◆ Stored data entries
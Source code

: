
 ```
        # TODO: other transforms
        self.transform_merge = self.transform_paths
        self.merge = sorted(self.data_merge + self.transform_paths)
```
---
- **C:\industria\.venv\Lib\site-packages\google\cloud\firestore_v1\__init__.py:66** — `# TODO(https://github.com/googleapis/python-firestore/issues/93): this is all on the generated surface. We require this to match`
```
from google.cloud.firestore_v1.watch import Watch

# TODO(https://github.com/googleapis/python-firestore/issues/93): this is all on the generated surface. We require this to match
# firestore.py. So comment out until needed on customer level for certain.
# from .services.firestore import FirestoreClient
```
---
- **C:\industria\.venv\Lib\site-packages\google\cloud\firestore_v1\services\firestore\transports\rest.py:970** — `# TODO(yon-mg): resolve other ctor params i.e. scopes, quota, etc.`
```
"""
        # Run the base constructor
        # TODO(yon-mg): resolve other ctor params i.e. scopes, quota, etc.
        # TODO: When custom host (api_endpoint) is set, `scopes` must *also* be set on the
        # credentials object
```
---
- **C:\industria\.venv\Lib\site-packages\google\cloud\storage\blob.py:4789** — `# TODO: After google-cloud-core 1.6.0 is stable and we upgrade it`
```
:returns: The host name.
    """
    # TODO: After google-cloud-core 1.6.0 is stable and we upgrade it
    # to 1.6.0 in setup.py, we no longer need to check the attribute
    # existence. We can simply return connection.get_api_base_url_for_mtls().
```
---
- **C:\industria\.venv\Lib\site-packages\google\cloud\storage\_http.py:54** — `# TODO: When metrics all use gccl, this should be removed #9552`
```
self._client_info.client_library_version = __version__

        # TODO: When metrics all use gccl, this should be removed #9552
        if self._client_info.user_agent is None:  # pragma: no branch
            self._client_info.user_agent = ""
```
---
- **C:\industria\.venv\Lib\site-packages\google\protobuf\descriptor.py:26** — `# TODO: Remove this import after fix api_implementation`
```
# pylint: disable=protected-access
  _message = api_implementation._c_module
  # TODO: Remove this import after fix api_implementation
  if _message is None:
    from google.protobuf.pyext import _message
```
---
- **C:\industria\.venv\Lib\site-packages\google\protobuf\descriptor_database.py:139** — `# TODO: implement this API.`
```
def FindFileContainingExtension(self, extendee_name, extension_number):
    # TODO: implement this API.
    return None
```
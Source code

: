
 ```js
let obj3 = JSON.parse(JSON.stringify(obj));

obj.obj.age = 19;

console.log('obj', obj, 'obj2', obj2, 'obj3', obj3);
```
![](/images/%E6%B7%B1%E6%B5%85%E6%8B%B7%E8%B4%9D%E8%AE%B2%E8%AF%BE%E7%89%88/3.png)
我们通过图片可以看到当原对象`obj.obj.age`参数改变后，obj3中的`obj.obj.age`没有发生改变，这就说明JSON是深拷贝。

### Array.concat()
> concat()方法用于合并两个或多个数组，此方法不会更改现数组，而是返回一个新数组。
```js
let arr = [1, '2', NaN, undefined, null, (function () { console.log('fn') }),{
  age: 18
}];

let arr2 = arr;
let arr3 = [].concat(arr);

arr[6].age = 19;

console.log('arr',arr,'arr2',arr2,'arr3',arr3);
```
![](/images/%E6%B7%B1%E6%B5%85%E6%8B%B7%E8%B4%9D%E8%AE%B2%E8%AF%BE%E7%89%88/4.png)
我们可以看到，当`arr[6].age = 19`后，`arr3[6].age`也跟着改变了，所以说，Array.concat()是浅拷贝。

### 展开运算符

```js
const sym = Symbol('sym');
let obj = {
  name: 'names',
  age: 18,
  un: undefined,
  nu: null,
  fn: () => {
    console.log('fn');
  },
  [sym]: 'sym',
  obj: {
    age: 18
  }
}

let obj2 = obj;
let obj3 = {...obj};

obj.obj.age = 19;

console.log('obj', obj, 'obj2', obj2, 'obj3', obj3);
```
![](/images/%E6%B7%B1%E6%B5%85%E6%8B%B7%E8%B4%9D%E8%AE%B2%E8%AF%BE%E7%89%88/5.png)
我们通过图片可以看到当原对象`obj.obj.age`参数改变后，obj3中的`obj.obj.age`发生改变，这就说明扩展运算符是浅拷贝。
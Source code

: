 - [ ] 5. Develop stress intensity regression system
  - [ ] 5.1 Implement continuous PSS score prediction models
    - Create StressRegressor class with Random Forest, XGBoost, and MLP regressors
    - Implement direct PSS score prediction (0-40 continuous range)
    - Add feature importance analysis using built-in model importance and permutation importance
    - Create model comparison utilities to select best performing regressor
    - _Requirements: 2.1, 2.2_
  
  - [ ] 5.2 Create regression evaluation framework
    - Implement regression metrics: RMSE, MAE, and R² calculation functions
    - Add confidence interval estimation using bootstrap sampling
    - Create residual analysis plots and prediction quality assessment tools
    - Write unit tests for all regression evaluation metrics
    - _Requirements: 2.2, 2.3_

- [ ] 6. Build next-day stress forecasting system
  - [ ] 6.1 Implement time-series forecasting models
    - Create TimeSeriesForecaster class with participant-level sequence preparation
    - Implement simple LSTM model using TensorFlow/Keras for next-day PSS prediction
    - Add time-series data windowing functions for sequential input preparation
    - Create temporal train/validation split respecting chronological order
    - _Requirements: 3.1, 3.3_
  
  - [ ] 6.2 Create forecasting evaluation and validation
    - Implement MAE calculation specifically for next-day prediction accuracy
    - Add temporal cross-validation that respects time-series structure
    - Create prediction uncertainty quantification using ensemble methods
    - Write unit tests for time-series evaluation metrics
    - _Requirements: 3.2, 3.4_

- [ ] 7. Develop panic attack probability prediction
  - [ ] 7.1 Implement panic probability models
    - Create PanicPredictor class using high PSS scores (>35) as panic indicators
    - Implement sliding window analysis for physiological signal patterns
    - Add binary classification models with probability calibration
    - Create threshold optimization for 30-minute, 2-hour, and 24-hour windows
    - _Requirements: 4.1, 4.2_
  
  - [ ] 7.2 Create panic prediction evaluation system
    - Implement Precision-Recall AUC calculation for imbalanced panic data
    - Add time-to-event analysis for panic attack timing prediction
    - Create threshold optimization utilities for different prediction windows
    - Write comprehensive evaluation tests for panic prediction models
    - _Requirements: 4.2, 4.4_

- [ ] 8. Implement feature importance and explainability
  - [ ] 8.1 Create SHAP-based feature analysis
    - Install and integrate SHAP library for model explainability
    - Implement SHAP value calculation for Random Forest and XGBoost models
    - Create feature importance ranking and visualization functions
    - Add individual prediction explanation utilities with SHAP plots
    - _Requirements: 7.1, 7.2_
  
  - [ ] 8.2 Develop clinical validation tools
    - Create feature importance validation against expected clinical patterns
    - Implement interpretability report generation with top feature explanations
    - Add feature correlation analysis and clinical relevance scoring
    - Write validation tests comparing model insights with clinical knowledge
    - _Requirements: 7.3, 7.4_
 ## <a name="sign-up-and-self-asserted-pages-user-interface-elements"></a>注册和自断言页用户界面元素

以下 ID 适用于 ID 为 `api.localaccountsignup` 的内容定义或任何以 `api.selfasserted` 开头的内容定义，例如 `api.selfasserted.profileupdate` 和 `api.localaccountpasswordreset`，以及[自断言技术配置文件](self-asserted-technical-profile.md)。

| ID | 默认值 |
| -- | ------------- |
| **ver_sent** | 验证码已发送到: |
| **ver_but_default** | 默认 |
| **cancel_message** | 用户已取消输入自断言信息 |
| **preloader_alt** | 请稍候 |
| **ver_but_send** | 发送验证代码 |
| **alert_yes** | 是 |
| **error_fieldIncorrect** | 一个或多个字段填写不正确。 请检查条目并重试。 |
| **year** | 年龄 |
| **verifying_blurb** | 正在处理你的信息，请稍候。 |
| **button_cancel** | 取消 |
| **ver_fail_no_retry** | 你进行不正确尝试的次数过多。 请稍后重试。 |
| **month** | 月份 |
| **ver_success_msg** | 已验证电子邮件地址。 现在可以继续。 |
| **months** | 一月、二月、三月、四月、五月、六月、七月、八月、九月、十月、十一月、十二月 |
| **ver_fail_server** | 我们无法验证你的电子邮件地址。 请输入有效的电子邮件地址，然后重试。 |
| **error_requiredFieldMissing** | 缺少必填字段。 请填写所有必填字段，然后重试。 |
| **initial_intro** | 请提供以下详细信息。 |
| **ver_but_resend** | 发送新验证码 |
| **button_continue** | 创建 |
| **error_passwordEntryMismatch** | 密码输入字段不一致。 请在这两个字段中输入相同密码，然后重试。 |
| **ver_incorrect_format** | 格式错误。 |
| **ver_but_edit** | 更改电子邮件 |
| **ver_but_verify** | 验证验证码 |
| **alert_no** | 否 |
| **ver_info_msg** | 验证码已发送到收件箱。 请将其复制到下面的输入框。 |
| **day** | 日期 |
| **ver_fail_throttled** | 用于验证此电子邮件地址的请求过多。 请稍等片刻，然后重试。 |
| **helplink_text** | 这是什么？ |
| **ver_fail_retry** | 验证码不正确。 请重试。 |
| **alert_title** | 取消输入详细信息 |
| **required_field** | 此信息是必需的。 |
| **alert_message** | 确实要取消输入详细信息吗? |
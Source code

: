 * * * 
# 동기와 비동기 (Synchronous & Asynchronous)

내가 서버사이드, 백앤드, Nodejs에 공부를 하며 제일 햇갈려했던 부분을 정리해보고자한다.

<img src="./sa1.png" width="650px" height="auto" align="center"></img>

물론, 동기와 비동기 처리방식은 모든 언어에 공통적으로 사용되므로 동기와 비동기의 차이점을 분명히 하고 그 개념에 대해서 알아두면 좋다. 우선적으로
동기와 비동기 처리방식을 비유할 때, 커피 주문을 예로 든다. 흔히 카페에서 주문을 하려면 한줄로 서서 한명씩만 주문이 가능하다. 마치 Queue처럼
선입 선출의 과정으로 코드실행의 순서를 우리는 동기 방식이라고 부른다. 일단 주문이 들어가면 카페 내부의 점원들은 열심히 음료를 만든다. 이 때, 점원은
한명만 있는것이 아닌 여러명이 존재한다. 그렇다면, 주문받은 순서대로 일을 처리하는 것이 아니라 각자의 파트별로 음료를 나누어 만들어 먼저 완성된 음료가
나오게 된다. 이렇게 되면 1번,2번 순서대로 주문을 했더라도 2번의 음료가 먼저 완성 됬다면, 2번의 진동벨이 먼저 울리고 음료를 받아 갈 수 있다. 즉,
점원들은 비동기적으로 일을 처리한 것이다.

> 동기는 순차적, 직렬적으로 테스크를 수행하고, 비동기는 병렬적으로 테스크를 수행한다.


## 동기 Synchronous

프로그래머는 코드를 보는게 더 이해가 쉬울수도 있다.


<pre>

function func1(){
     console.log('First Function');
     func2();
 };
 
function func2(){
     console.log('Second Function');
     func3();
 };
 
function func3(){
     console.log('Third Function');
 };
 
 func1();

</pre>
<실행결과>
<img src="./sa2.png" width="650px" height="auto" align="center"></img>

◆ What you should do
Where the word "regression" shows up in a line of the entries above, copy that line.

◆ The completed task
: - [ ] 5. Develop stress intensity regression system
  - [ ] 5.2 Create regression evaluation framework
    - Implement regression metrics: RMSE, MAE, and R² calculation functions
    - Write unit tests for all regression evaluation metrics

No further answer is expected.